[Directions]: For the records that follow, please set down exactly the lines between the one holding "organized in Crowdin" and the one holding "in .php files.", inclusive, and only those.

(Saved data entries)
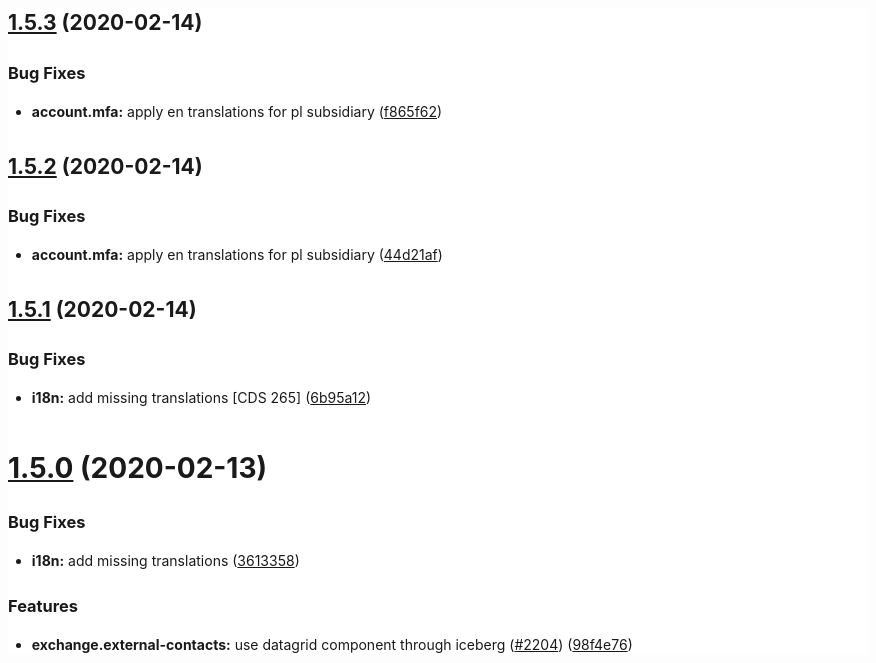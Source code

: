 

## [1.5.3](https://github.com/ovh/manager/compare/@ovh-ux/manager-exchange@1.5.2...@ovh-ux/manager-exchange@1.5.3) (2020-02-14)


### Bug Fixes

* **account.mfa:** apply en translations for pl subsidiary ([f865f62](https://github.com/ovh/manager/commit/f865f622d0751e1d11d04138784da84e8f3e6ddd))



## [1.5.2](https://github.com/ovh/manager/compare/@ovh-ux/manager-exchange@1.5.1...@ovh-ux/manager-exchange@1.5.2) (2020-02-14)


### Bug Fixes

* **account.mfa:** apply en translations for pl subsidiary ([44d21af](https://github.com/ovh/manager/commit/44d21afca0b03ada58c6964fbabcff71c20df42f))



## [1.5.1](https://github.com/ovh/manager/compare/@ovh-ux/manager-exchange@1.5.0...@ovh-ux/manager-exchange@1.5.1) (2020-02-14)


### Bug Fixes

* **i18n:** add missing translations [CDS 265] ([6b95a12](https://github.com/ovh/manager/commit/6b95a12abda34982f6e75189f718a468b4f2d7b9))



# [1.5.0](https://github.com/ovh/manager/compare/@ovh-ux/manager-exchange@1.4.1...@ovh-ux/manager-exchange@1.5.0) (2020-02-13)


### Bug Fixes

* **i18n:** add missing translations ([3613358](https://github.com/ovh/manager/commit/361335880bbdaa1b39c027faa6a2987f135feeb0))


### Features

* **exchange.external-contacts:** use datagrid component through iceberg ([#2204](https://github.com/ovh/manager/issues/2204)) ([98f4e76](https://github.com/ovh/manager/commit/98f4e76cfc3edee45bed7b0bf7b9679dd81c2104))
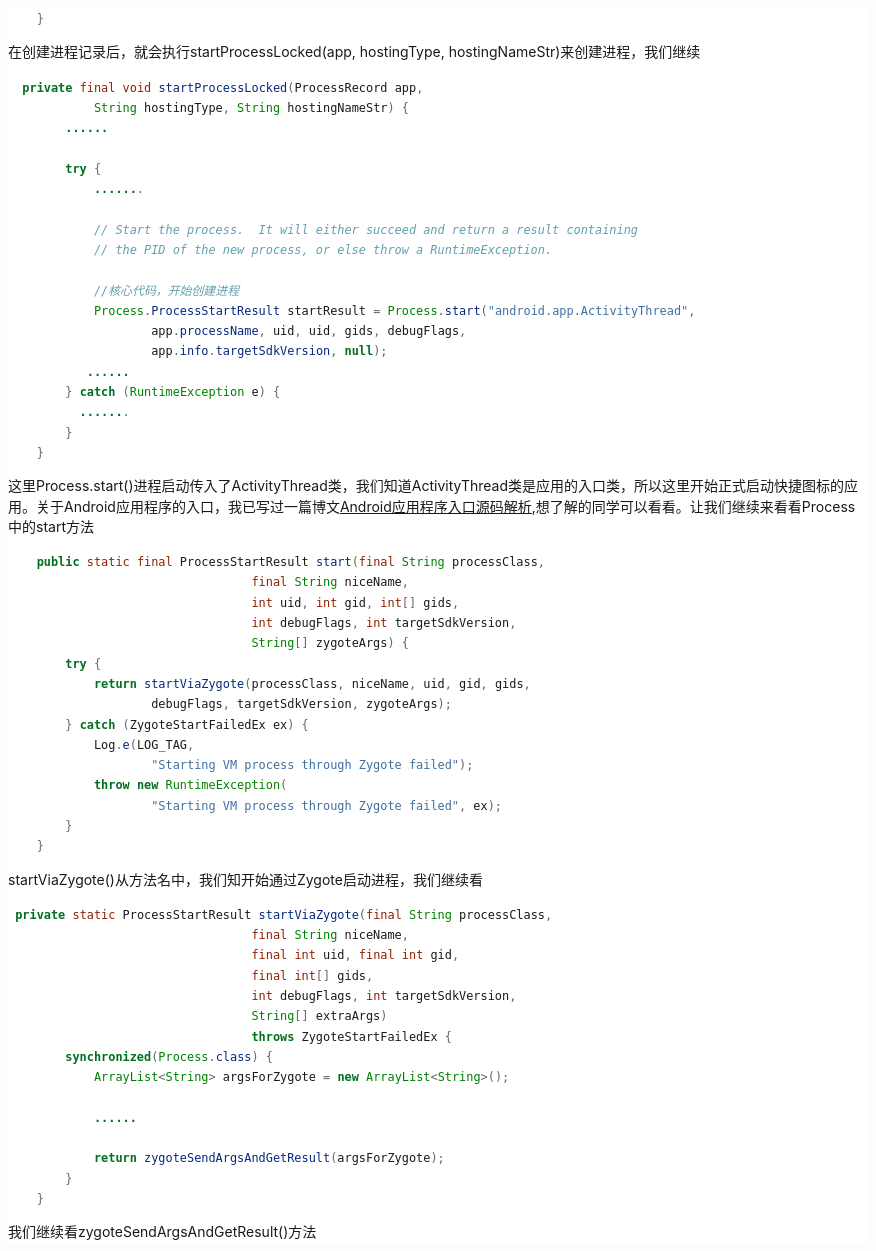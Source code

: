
 ```java
    }
```
在创建进程记录后，就会执行startProcessLocked(app, hostingType, hostingNameStr)来创建进程，我们继续
```java
  private final void startProcessLocked(ProcessRecord app,
            String hostingType, String hostingNameStr) {
        ......
        
        try {
            .......

            // Start the process.  It will either succeed and return a result containing
            // the PID of the new process, or else throw a RuntimeException.

            //核心代码，开始创建进程
            Process.ProcessStartResult startResult = Process.start("android.app.ActivityThread",
                    app.processName, uid, uid, gids, debugFlags,
                    app.info.targetSdkVersion, null);
           ......
        } catch (RuntimeException e) {
          .......
        }
    }
```
这里Process.start()进程启动传入了ActivityThread类，我们知道ActivityThread类是应用的入口类，所以这里开始正式启动快捷图标的应用。关于Android应用程序的入口，我已写过一篇博文[Android应用程序入口源码解析](http://blog.csdn.net/awenyini/article/details/78619361),想了解的同学可以看看。让我们继续来看看Process中的start方法
```java
    public static final ProcessStartResult start(final String processClass,
                                  final String niceName,
                                  int uid, int gid, int[] gids,
                                  int debugFlags, int targetSdkVersion,
                                  String[] zygoteArgs) {
        try {
            return startViaZygote(processClass, niceName, uid, gid, gids,
                    debugFlags, targetSdkVersion, zygoteArgs);
        } catch (ZygoteStartFailedEx ex) {
            Log.e(LOG_TAG,
                    "Starting VM process through Zygote failed");
            throw new RuntimeException(
                    "Starting VM process through Zygote failed", ex);
        }
    }
```
startViaZygote()从方法名中，我们知开始通过Zygote启动进程，我们继续看
```java
 private static ProcessStartResult startViaZygote(final String processClass,
                                  final String niceName,
                                  final int uid, final int gid,
                                  final int[] gids,
                                  int debugFlags, int targetSdkVersion,
                                  String[] extraArgs)
                                  throws ZygoteStartFailedEx {
        synchronized(Process.class) {
            ArrayList<String> argsForZygote = new ArrayList<String>();

            ......  

            return zygoteSendArgsAndGetResult(argsForZygote);
        }
    }
```
我们继续看zygoteSendArgsAndGetResult()方法
```java
```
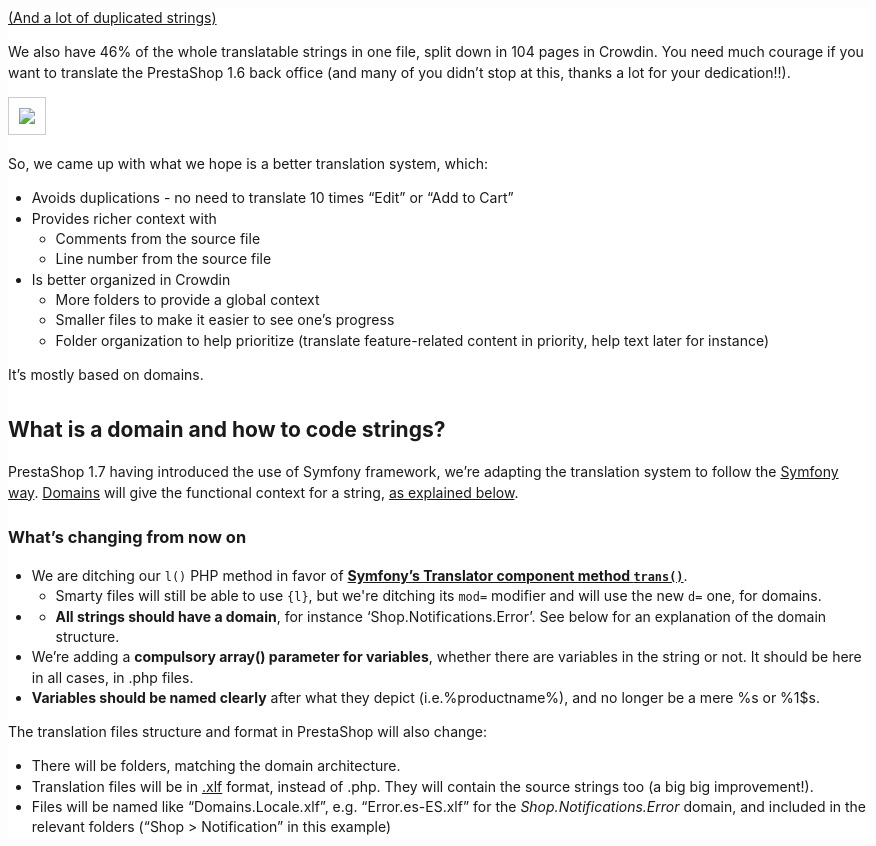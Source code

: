 [(And a lot of duplicated strings)](http://192.168.10.56:4000/assets/images/2016/06/duplicated_strings_crowdin.png)

We also have 46% of the whole translatable strings in one file, split down in 104 pages in Crowdin. You need much courage if you want to translate the PrestaShop 1.6 back office (and many of you didn’t stop at this, thanks a lot for your dedication!!).

<img style="border: 1px solid #CCC; padding: 10px;" width="500" src="/assets/images/2016/07/strings_distribution_16_2.png">


So, we came up with what we hope is a better translation system, which:

* Avoids duplications - no need to translate 10 times “Edit” or “Add to Cart”
* Provides richer context with
  * Comments from the source file
  * Line number from the source file
* Is better organized in Crowdin
  * More folders to provide a global context
  * Smaller files to make it easier to see one’s progress
  * Folder organization to help prioritize (translate feature-related content in priority, help text later for instance)

It’s mostly based on domains.

## What is a domain and how to code strings?

PrestaShop 1.7 having introduced the use of Symfony framework, we’re adapting the translation system to follow the [Symfony way](http://symfony.com/doc/current/components/translation/introduction.html).
[Domains](http://api.symfony.com/3.0/Symfony/Component/Translation/TranslatorInterface.html#method_trans) will give the functional context for a string, [as explained below](news/new-translation-system-prestashop-17/#domains-structure).


### What’s changing from now on

* We are ditching our `l()` PHP method in favor of [**Symfony’s Translator component method `trans()`**](http://symfony.com/doc/current/components/translation/usage.html).
  * Smarty files will still be able to use `{l}`, but we're ditching its `mod=` modifier and will use the new `d=` one, for domains.
* * **All strings should have a domain**, for instance ‘Shop.Notifications.Error’. See below for an explanation of the domain structure.
* We’re adding a **compulsory array() parameter for variables**, whether there are variables in the string or not. It should be here in all cases, in .php files.
* **Variables should be named clearly** after what they depict (i.e.%productname%), and no longer be a mere %s or %1$s.

The translation files structure and format in PrestaShop will also change:

* There will be folders, matching the domain architecture.
* Translation files will be in [.xlf](https://en.wikipedia.org/wiki/XLIFF) format, instead of .php. They will contain the source strings too (a big big improvement!).
* Files will be named like “Domains.Locale.xlf”, e.g. “Error.es-ES.xlf” for the *Shop.Notifications.Error* domain, and included in the relevant folders (“Shop > Notification” in this example)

[Solution to this problem]:
* Is better organized in Crowdin
  * More folders to provide a global context
  * Smaller files to make it easier to see one’s progress
  * Folder organization to help prioritize (translate feature-related content in priority, help text later for instance)

It’s mostly based on domains.

## What is a domain and how to code strings?

PrestaShop 1.7 having introduced the use of Symfony framework, we’re adapting the translation system to follow the [Symfony way](http://symfony.com/doc/current/components/translation/introduction.html).
[Domains](http://api.symfony.com/3.0/Symfony/Component/Translation/TranslatorInterface.html#method_trans) will give the functional context for a string, [as explained below](news/new-translation-system-prestashop-17/#domains-structure).


### What’s changing from now on

* We are ditching our `l()` PHP method in favor of [**Symfony’s Translator component method `trans()`**](http://symfony.com/doc/current/components/translation/usage.html).
  * Smarty files will still be able to use `{l}`, but we're ditching its `mod=` modifier and will use the new `d=` one, for domains.
* * **All strings should have a domain**, for instance ‘Shop.Notifications.Error’. See below for an explanation of the domain structure.
* We’re adding a **compulsory array() parameter for variables**, whether there are variables in the string or not. It should be here in all cases, in .php files.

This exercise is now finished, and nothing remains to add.